Laguna filmmaker documents the fall and rise of life as a drug addict

Sixteen to 18 Oxycontins, 12 to 14 Norcos, two to three Fentanyl sticks and about a gram of smoked heroin. The balanced diet of a drug addict.

Specifically, the daily regimen of Todd “Z-Man” Zalkins during the height of his addiction.

Zalkins’ struggle with drugs and eventual redemption is the subject of a recently released documentary, “The Long Way Back: The Story of Todd 'Z-Man’ Zalkins,”by Laguna Beach filmmaker Richard Yelland.

The film was named Best Documentary at the Phoenix Film Festival and was an Official Selection at the Newport Beach Film Festival.

It’s currently available on all major platforms, including Amazon, Vimeo On Demand and iTunes.

For Yelland, 50, directing the film, his fifth, was an obvious choice. Losing a friend to heroin and a brother to drugs and alcohol imbued a poignancy to Zalkins’ story.

“It’s unthinkable that [Zalkins] could be alive,” Yelland said. “People don’t survive opioid addictions like this.

“[Zalkins] went through what other people wouldn’t survive. So people see his story and say if he can do it, then I can do it. That’s the power of the story.”

Zalkins, 50, of Long Beach grew up with Sublime band members Bradley Nowell, Eric Wilson and Bud Gaugh. Each lived in the Belmont Shore area at a time when the music and party scene were intrinsically linked.

Zalkins’ descent into addiction accompanied the rapid rise of Sublime in the early-to-mid-1990s into the upper echelons of the ska music scene.

“Drugs were a big part of our culture,” Zalkins said.

Things got worse for Zalkins when he injured his back while working construction and a doctor prescribed him opioids to tame the pain.

While the pills quickly collared Zalkins, his best friend and the band’s frontman, Bradley Nowell, was delving deeper into heroin, eventually dying at age 28 of an overdose at a San Francisco hotel on May 25, 1996.

Nowell was survived by his wife, Troy Dendekker, and 11-month-old son, Jakob Nowell.

The widely reported death ended the band and sent shock waves through the ska and reggae-rock scene. It caused particular harm to Zalkins, who discovered that Nowell had tried to call him the night of his death.

“He tried calling me at 4 a.m.,” Zalkins said. “I was staying at the band manager’s house and I just couldn’t wake up. I had been drinking with the guys and taken some pills. In that lethargic mode, I just thought I will talk to him in the morning. I wish to god I would have taken that call.”
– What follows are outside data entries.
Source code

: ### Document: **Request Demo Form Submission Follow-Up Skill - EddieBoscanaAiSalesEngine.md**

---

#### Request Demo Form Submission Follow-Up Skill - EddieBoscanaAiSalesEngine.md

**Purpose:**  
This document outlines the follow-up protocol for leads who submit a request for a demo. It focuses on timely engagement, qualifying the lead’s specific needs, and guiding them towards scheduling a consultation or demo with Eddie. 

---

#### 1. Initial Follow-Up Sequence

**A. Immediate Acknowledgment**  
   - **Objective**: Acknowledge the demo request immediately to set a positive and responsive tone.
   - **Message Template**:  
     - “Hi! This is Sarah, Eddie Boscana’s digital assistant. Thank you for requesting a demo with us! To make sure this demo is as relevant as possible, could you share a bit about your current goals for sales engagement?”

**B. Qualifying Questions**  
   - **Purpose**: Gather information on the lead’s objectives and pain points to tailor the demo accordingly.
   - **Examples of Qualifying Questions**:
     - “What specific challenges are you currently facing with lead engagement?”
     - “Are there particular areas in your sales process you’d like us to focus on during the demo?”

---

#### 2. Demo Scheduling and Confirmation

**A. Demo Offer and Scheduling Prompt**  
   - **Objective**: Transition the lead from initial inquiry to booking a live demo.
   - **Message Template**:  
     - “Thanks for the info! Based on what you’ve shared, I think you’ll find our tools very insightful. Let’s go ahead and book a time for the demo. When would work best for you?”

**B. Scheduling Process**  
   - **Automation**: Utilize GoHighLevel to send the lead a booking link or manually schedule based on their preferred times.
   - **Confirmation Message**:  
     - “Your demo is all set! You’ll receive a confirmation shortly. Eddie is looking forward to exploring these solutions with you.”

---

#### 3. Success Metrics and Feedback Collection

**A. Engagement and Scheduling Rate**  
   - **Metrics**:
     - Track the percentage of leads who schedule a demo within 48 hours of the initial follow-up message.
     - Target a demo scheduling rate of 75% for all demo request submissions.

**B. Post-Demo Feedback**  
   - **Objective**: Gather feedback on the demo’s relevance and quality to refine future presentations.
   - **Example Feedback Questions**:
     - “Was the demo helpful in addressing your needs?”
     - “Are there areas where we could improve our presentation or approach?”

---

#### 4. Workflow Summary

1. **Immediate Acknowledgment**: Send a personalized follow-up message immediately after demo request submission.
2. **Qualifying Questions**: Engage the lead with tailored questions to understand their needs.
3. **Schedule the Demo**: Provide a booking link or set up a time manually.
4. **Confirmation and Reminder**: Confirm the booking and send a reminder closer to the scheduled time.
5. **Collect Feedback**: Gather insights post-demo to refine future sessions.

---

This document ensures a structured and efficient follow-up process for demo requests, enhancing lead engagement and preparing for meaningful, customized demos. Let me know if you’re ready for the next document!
The death of his friend coupled with the mystery of that unanswered phone call lodged into Zalkins’ psyche, encouraging further drug use to cope.

“He probably just wanted a friend to hang out with or someone to talk to,” Zalkins said. “It really broke my heart when I found out. My addiction spiraled for years and years after that.”

Then in 2007, after a sleepless 44-day detox, Zalkins was able to overcome his addiction. He had come to the realization that he needed to quit the drugs if he hoped to save his physical and mental health. The drugs had tormented him for 17 years.

With a renewed sense of vigor, Zalkins began to travel to schools to teach children about the dangers of addiction and drug abuse. Yet, Nowell’s phone call still clung to his mind.

A form of redemption arrived a few years ago when Jim “Papa” Nowell, Bradley Nowell’s father, reached out to Zalkins, asking him for help with Jakob, 22, who had developed a problem with drugs and alcohol.

Zalkins, knowing the pain that Bradley Nowell’s death inflicted on the Nowell family, had to step in. Perhaps he couldn’t save the father, but he could help the son.

“My whole body started pulsating,” Zalkins said. “I was run over with emotions because I would do anything for that young man. Of course, all the memories rushed back of losing Brad. It’s kind of like getting a second chance of trying to help that family.”

Zalkins succeeded in getting Jakob Nowell sober, and while he now works as a drug interventionist and public speaker on the topic, he doesn’t believe the “scoreboard” is even.

“It’s that unknown,” Zalkins said about Bradley Nowell’s call. “By nature, I am just one of those guys who is there for his friends.

“It’s one of those things that will always be a little bruise on my heart. I have to accept that. I think the best tribute I can do to honor him is to stay clean and sober and continue to help other people and look after his son.”

Zalkins believes the film will serve as a testament to others that the deepest of addictions can be overcome, providing him with further opportunities to save people from the depths of drug addiction.

“I don’t think the work’s even done yet,” Zalkins said. “It’s just starting.”